Reid Proposes New Solution to Student Loan Interest Rates
The Senate has been in a heated debate about how to prevent the increase in interest rates on student loans that will take effect on July 1 if no measure is passed to solve this. Senator Harry Reid has been at the forefront of this debate and previously presented a solution that would raise Social Security and Medicare payroll taxes on some high earning owners of private companies.
This was refused by the Republicans.
Now, Reid has come back with a new solution that some see as a step toward finding a solution. This issue is of uttermost importance to the Democrats since there is an upcoming election and it could demotivate young voters that were so enthusiastic the last time around.

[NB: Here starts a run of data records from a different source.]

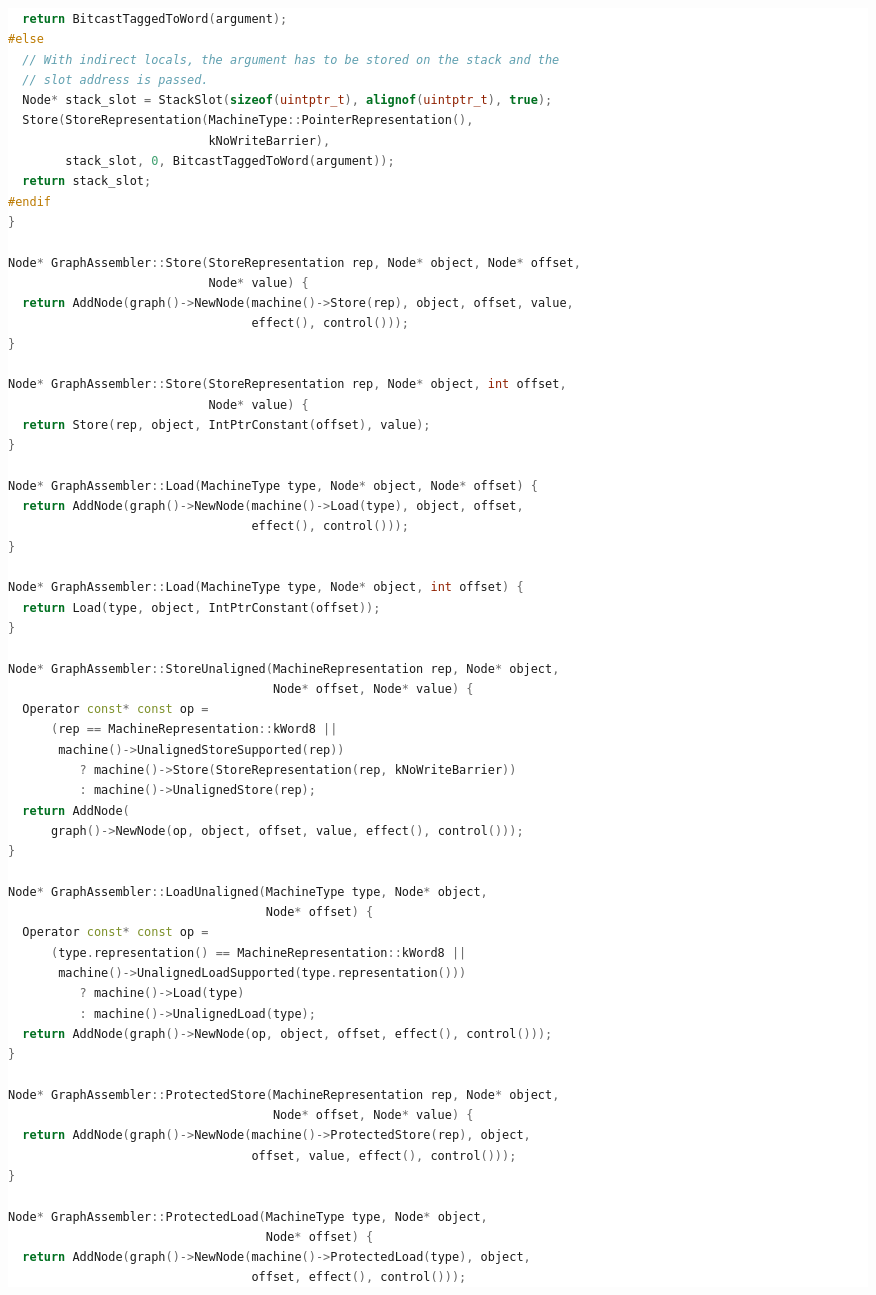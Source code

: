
 ```cpp
  return BitcastTaggedToWord(argument);
#else
  // With indirect locals, the argument has to be stored on the stack and the
  // slot address is passed.
  Node* stack_slot = StackSlot(sizeof(uintptr_t), alignof(uintptr_t), true);
  Store(StoreRepresentation(MachineType::PointerRepresentation(),
                            kNoWriteBarrier),
        stack_slot, 0, BitcastTaggedToWord(argument));
  return stack_slot;
#endif
}

Node* GraphAssembler::Store(StoreRepresentation rep, Node* object, Node* offset,
                            Node* value) {
  return AddNode(graph()->NewNode(machine()->Store(rep), object, offset, value,
                                  effect(), control()));
}

Node* GraphAssembler::Store(StoreRepresentation rep, Node* object, int offset,
                            Node* value) {
  return Store(rep, object, IntPtrConstant(offset), value);
}

Node* GraphAssembler::Load(MachineType type, Node* object, Node* offset) {
  return AddNode(graph()->NewNode(machine()->Load(type), object, offset,
                                  effect(), control()));
}

Node* GraphAssembler::Load(MachineType type, Node* object, int offset) {
  return Load(type, object, IntPtrConstant(offset));
}

Node* GraphAssembler::StoreUnaligned(MachineRepresentation rep, Node* object,
                                     Node* offset, Node* value) {
  Operator const* const op =
      (rep == MachineRepresentation::kWord8 ||
       machine()->UnalignedStoreSupported(rep))
          ? machine()->Store(StoreRepresentation(rep, kNoWriteBarrier))
          : machine()->UnalignedStore(rep);
  return AddNode(
      graph()->NewNode(op, object, offset, value, effect(), control()));
}

Node* GraphAssembler::LoadUnaligned(MachineType type, Node* object,
                                    Node* offset) {
  Operator const* const op =
      (type.representation() == MachineRepresentation::kWord8 ||
       machine()->UnalignedLoadSupported(type.representation()))
          ? machine()->Load(type)
          : machine()->UnalignedLoad(type);
  return AddNode(graph()->NewNode(op, object, offset, effect(), control()));
}

Node* GraphAssembler::ProtectedStore(MachineRepresentation rep, Node* object,
                                     Node* offset, Node* value) {
  return AddNode(graph()->NewNode(machine()->ProtectedStore(rep), object,
                                  offset, value, effect(), control()));
}

Node* GraphAssembler::ProtectedLoad(MachineType type, Node* object,
                                    Node* offset) {
  return AddNode(graph()->NewNode(machine()->ProtectedLoad(type), object,
                                  offset, effect(), control()));
```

One of Reid’s proposals would help raise an additional $8 billion by charging a higher premium on insurance for any pensions that were underfunded. In addition, Reid plans to raise $10 billion more by easing rules on pension funding so that businesses would receive fewer tax deductions on pension contributions.
These ideas are a more acceptable approach to many of the Republicans who refuse to consider the initial proposal but there is still uncertainty on the current plan. One of the Republicans, Mitch McConnell said, “All the president has to do is just pick up his mail, choose one of the bipartisan proposals we laid out in our letter, proposals he's already shown he supports and then announce to the students that the problems' been solved.”
This pressing issue will need an immediate solution considering that the deadline is right around the corner. Students all over America are going to feel the pain if nothing is done as the interest rates will immediately go up without hesitation. This will sway young voters in one way or another but in the end the Senate will need come to a compromise in order to prevent any further hardship on student borrowers.